New Vine's fortunes soared last fall when online retailer Amazon.com announced it was jumping into the wine business and New Vine would handle fulfillment. But working out the infrastructure and technical details of the partnership caused delays, and the faltering U.S. economy made matters worse. Several wineries and customers had begun to complain of mishandled orders in the past six months.
Still, New Vine's client list made it an attractive firm. "The company invested in technology and product development that were gold standard and innovative in the industry," said Charlotte Milan, a spokeswoman for New Vine. "It takes volume to pay for itself, and they were very close."
New Vine's troubles became public when key investors, venture capital firms Thomvest and Pacific Community Ventures, pulled out, concerned about the company's long-term viability and lack of cash. Founder Kathleen Hoertkorn ceased operations, laid off about 60 percent of the staff and tried to regroup.
When news broke that New Line was closing down, it set off a slight panic among its clients. Confused vintners soon gathered at the firm's shuttered Napa warehouse, trying to gain access to their wines, part of 1.6 million bottles of inventory stored there. New Vine handled storage for smaller wineries.
The company's more than 200 customers, including Peter Michael, Beringer, Chateau St. Jean, Dry Creek Vineyards and Chappellet, started scrambling to find a replacement. "We were lucky because we were between shipping cycles," said Peter Kay, director of sales and marketing at Peter Michael. Most California wineries avoid shipping during the summer, fearing temperature extremes might damage the wine.

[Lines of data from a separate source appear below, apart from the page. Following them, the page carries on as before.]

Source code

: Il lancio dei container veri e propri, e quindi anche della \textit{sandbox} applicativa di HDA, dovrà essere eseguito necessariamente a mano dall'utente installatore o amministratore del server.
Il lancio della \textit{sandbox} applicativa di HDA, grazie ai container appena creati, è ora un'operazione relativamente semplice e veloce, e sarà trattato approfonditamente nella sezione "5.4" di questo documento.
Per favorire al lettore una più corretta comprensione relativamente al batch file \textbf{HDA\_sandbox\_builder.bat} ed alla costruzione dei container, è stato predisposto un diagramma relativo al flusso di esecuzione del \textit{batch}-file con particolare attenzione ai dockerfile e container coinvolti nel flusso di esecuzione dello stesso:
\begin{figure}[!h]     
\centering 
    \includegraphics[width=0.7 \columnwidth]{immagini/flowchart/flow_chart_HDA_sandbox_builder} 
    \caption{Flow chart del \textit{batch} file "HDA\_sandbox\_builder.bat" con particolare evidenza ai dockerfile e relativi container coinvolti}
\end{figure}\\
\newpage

By midweek, wineries were gaining access to their inventory and a skeleton crew was attempting to fulfill previous orders, according to Milan. And competitors were reportedly interested in acquiring the firm. Inertia began negotiations and soon came to a deal. Like New Vine, Inertia is based in Napa and offers multiple services aimed at building direct sales to consumers, from packing and shipping to software and management.
Whether New Vine's deal with Amazon remains in play is yet to be determined. Amazon refused to comment. But the online retailer's move into wine sales has been delayed for almost eight months now, provoking speculation on when it will happen.